Professional Education
xiv. Dr. Young will engage in review, reflection and discussion with the Clinical Supervisor of the following College policies:
Prescribing Drugs, College of Physicians and Surgeons of Ontario: www.cpso.on.ca/Physicians/Policies-Guidance/Policies/Prescribing-Drugs;
Essentials of Medical Professionalism, College of Physicians and Surgeons of Ontario: www.cpso.on.ca/en/Physicians/Policies-Guidance/Essentials-Medical-Professionalism;
Professional Behaviour, College of Physicians and Surgeons of Ontario: www.cpso.on.ca/Physicians/Policies-Guidance/Policies/Physician-Behaviour-in-the-Professional-Environmen; and
Advice to the Profession: Professional Behaviour, College of Physicians and Surgeons of Ontario: www.cpso.on.ca/Physicians/Policies-Guidance/Policies/Physician-Behaviour-in-the-Professional-Environmen/Advice-to-the-Profession-Professional-Behaviour.
xv. Dr. Young will successfully complete the Opioid Use Disorder Treatment (OUDT) Course, Centre for Addiction & Mental Health, within six (6) months of the date of this Order or, if it is not available within that timeframe, at the earliest available opportunity.
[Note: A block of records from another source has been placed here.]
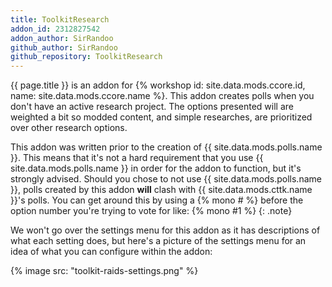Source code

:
 ```yaml
---
title: ToolkitResearch
addon_id: 2312827542
addon_author: SirRandoo
github_author: SirRandoo
github_repository: ToolkitResearch
---
```


{{ page.title }} is an addon for
{% workshop id: site.data.mods.ccore.id, name: site.data.mods.ccore.name %}.
This addon creates polls when you don't have an active research project. The
options presented will are weighted a bit so modded content, and simple
researches, are prioritized over other research options.

This addon was written prior to the creation of {{ site.data.mods.polls.name }}.
This means that it's not a hard requirement that you use
{{ site.data.mods.polls.name }} in order for the addon to function, but it's
strongly advised. Should you chose to not use {{ site.data.mods.polls.name }},
polls created by this addon **will** clash with {{ site.data.mods.cttk.name }}'s
polls. You can get around this by using a {% mono # %} before the option number
you're trying to vote for like: {% mono #1 %}
{: .note}

We won't go over the settings menu for this addon as it has descriptions of what
each setting does, but here's a picture of the settings menu for an idea of
what you can configure within the addon:

{% image src: "toolkit-raids-settings.png" %}
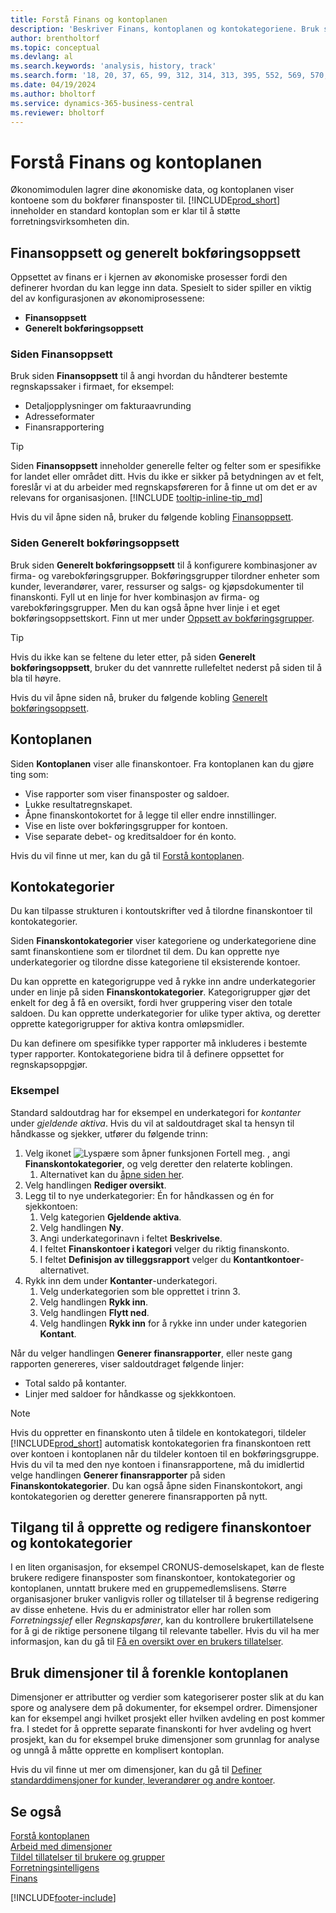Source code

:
 ```yaml
---
title: Forstå Finans og kontoplanen
description: 'Beskriver Finans, kontoplanen og kontokategoriene. Bruk siden Finansoppsett til å angi hvordan du håndterer bestemte regnskapssaker i firmaet.'
author: brentholtorf
ms.topic: conceptual
ms.devlang: al
ms.search.keywords: 'analysis, history, track'
ms.search.form: '18, 20, 37, 65, 99, 312, 314, 313, 395, 552, 569, 570, 634, 790, 791, 1158'
ms.date: 04/19/2024
ms.author: bholtorf
ms.service: dynamics-365-business-central
ms.reviewer: bholtorf
---
```

# <a name="understand-the-general-ledger-and-chart-of-accounts"></a>Forstå Finans og kontoplanen

Økonomimodulen lagrer dine økonomiske data, og kontoplanen viser kontoene som du bokfører finansposter til. [!INCLUDE[prod_short](includes/prod_short.md)] inneholder en standard kontoplan som er klar til å støtte forretningsvirksomheten din.

## <a name="general-ledger-setup-and-general-posting-setup"></a>Finansoppsett og generelt bokføringsoppsett

Oppsettet av finans er i kjernen av økonomiske prosesser fordi den definerer hvordan du kan legge inn data. Spesielt to sider spiller en viktig del av konfigurasjonen av økonomiprosessene:  

* **Finansoppsett**
* **Generelt bokføringsoppsett**

### <a name="the-general-ledger-setup-page"></a>Siden **Finansoppsett**

Bruk siden **Finansoppsett** til å angi hvordan du håndterer bestemte regnskapssaker i firmaet, for eksempel:  

* Detaljopplysninger om fakturaavrunding  
* Adresseformater  
* Finansrapportering

> [!TIP]
> Siden **Finansoppsett** inneholder generelle felter og felter som er spesifikke for landet eller området ditt. Hvis du ikke er sikker på betydningen av et felt, foreslår vi at du arbeider med regnskapsføreren for å finne ut om det er av relevans for organisasjonen. [!INCLUDE [tooltip-inline-tip_md](includes/tooltip-inline-tip_md.md)]  

Hvis du vil åpne siden nå, bruker du følgende kobling [Finansoppsett](https://businesscentral.dynamics.com/?page=118).

### <a name="the-general-posting-setup-page"></a>Siden **Generelt bokføringsoppsett**

Bruk siden **Generelt bokføringsoppsett** til å konfigurere kombinasjoner av firma- og varebokføringsgrupper. Bokføringsgrupper tilordner enheter som kunder, leverandører, varer, ressurser og salgs- og kjøpsdokumenter til finanskonti. Fyll ut en linje for hver kombinasjon av firma- og varebokføringsgrupper. Men du kan også åpne hver linje i et eget bokføringsoppsettskort. Finn ut mer under [Oppsett av bokføringsgrupper](finance-posting-groups.md).  

> [!TIP]
> Hvis du ikke kan se feltene du leter etter, på siden **Generelt bokføringsoppsett**, bruker du det vannrette rullefeltet nederst på siden til å bla til høyre.  

Hvis du vil åpne siden nå, bruker du følgende kobling [Generelt bokføringsoppsett](https://businesscentral.dynamics.com/?page=314).

## <a name="the-chart-of-accounts"></a>Kontoplanen

Siden **Kontoplanen** viser alle finanskontoer. Fra kontoplanen kan du gjøre ting som:  

* Vise rapporter som viser finansposter og saldoer.  
* Lukke resultatregnskapet.  
* Åpne finanskontokortet for å legge til eller endre innstillinger.  
* Vise en liste over bokføringsgrupper for kontoen.
* Vise separate debet- og kreditsaldoer for én konto.

Hvis du vil finne ut mer, kan du gå til [Forstå kontoplanen](finance-chart-of-accounts.md).

## <a name="account-categories"></a>Kontokategorier

Du kan tilpasse strukturen i kontoutskrifter ved å tilordne finanskontoer til kontokategorier.  

Siden **Finanskontokategorier** viser kategoriene og underkategoriene dine samt finanskontiene som er tilordnet til dem. Du kan opprette nye underkategorier og tilordne disse kategoriene til eksisterende kontoer.  

Du kan opprette en kategorigruppe ved å rykke inn andre underkategorier under en linje på siden **Finanskontokategorier**. Kategorigrupper gjør det enkelt for deg å få en oversikt, fordi hver gruppering viser den totale saldoen. Du kan opprette underkategorier for ulike typer aktiva, og deretter opprette kategorigrupper for aktiva kontra omløpsmidler.  

Du kan definere om spesifikke typer rapporter må inkluderes i bestemte typer rapporter. Kontokategoriene bidra til å definere oppsettet for regnskapsoppgjør.  

### <a name="example"></a>Eksempel

Standard saldoutdrag har for eksempel en underkategori for *kontanter* under *gjeldende aktiva*. Hvis du vil at saldoutdraget skal ta hensyn til håndkasse og sjekker, utfører du følgende trinn:

1. Velg ikonet ![Lyspære som åpner funksjonen Fortell meg.](media/ui-search/search_small.png "Fortell hva du vil gjøre") , angi **Finanskontokategorier**, og velg deretter den relaterte koblingen.
   1. Alternativet kan du [åpne siden her](https://businesscentral.dynamics.com/?page=790).
2. Velg handlingen **Rediger oversikt**.
3. Legg til to nye underkategorier: Én for håndkassen og én for sjekkontoen:
   1. Velg kategorien **Gjeldende aktiva**.
   2. Velg handlingen **Ny**.
   3. Angi underkategorinavn i feltet **Beskrivelse**.
   4. I feltet **Finanskontoer i kategori** velger du riktig finanskonto.
   5. I feltet **Definisjon av tilleggsrapport** velger du **Kontantkontoer**-alternativet.
4. Rykk inn dem under **Kontanter**-underkategori.
   1. Velg underkategorien som ble opprettet i trinn 3.
   2. Velg handlingen **Rykk inn**.
   3. Velg handlingen **Flytt ned**.
   4. Velg handlingen **Rykk inn** for å rykke inn under under kategorien **Kontant**.

Når du velger handlingen **Generer finansrapporter**, eller neste gang rapporten genereres, viser saldoutdraget følgende linjer:

* Total saldo på kontanter.
* Linjer med saldoer for håndkasse og sjekkkontoen.  

> [!NOTE]
> Hvis du oppretter en finanskonto uten å tildele en kontokategori, tildeler [!INCLUDE[prod_short](includes/prod_short.md)] automatisk kontokategorien fra finanskontoen rett over kontoen i kontoplanen når du tildeler kontoen til en bokføringsgruppe. Hvis du vil ta med den nye kontoen i finansrapportene, må du imidlertid velge handlingen **Generer finansrapporter** på siden **Finanskontokategorier**. Du kan også åpne siden Finanskontokort, angi kontokategorien og deretter generere finansrapporten på nytt.

## <a name="access-to-create-and-edit-gl-accounts-and-account-categories"></a>Tilgang til å opprette og redigere finanskontoer og kontokategorier

I en liten organisasjon, for eksempel CRONUS-demoselskapet, kan de fleste brukere redigere finansposter som finanskontoer, kontokategorier og kontoplanen, unntatt brukere med en gruppemedlemslisens. Større organisasjoner bruker vanligvis roller og tillatelser til å begrense redigering av disse enhetene. Hvis du er administrator eller har rollen som *Forretningssjef* eller *Regnskapsfører*, kan du kontrollere brukertillatelsene for å gi de riktige personene tilgang til relevante tabeller. Hvis du vil ha mer informasjon, kan du gå til [Få en oversikt over en brukers tillatelser](ui-define-granular-permissions.md#get-an-overview-of-a-users-permissions).  

## <a name="use-dimensions-to-simplify-your-chart-of-accounts"></a>Bruk dimensjoner til å forenkle kontoplanen

Dimensjoner er attributter og verdier som kategoriserer poster slik at du kan spore og analysere dem på dokumenter, for eksempel ordrer. Dimensjoner kan for eksempel angi hvilket prosjekt eller hvilken avdeling en post kommer fra. I stedet for å opprette separate finanskonti for hver avdeling og hvert prosjekt, kan du for eksempel bruke dimensjoner som grunnlag for analyse og unngå å måtte opprette en komplisert kontoplan.

Hvis du vil finne ut mer om dimensjoner, kan du gå til [Definer standarddimensjoner for kunder, leverandører og andre kontoer](finance-dimensions.md#to-set-up-default-dimensions-for-customers-vendors-and-other-accounts).

## <a name="see-also"></a>Se også

[Forstå kontoplanen](finance-chart-of-accounts.md)  
[Arbeid med dimensjoner](finance-dimensions.md)  
[Tildel tillatelser til brukere og grupper](ui-define-granular-permissions.md)  
[Forretningsintelligens](bi.md)  
[Finans](finance.md)  

[!INCLUDE[footer-include](includes/footer-banner.md)]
Dr. Young will provide proof of his successful completion to the College, including proof of registration and attendance, and participant assessment reports, within one (1) month of completing the course.
Monitoring
xvi. Dr. Young will maintain a Narcotic Prescribing Log in the form attached as Schedule “E” to this Order, until the College releases him from this requirement in its sole discretion. Dr. Young shall provide the Log to the College upon request.
xvii. Dr. Young must inform the College of each and every location at which he practices, delegates, or has privileges, including but not limited to, any hospitals, clinics, offices, and any Out-of-Hospital Premises or Independent Health Facilities with which he is affiliated in any jurisdiction (collectively, the “Practice Location”), within five (5) days of this Order. Going forward, Dr. Young will inform the College of any and all new Practice Locations within five (5) days of commencing practice at that location.
xviii. Dr. Young will submit to, and not interfere with, unannounced inspections of his Practice Locations and patient records by a College representative for the purposes of monitoring his compliance with the provisions of this Order.
xix. Dr. Young shall give his irrevocable consent to the College to make appropriate inquiries of OHIP, NMS and/or any person who or institution that may have relevant information, in order for the College to monitor his compliance with the provisions of this Order, and shall promptly sign such consents as may be necessary for the College to obtain information from these persons or institutions.
xx. Dr. Young shall consent to the sharing of information between the Clinical Supervisor, the Assessor and the College as any of them deem necessary or desirable in order to fulfil their respective obligations.
xxi. Dr. Young shall be responsible for any and all costs associated with implementing the terms of this order.
Costs
- The Tribunal requires the registrant to pay the College costs of $6,000 by May 22, 2026.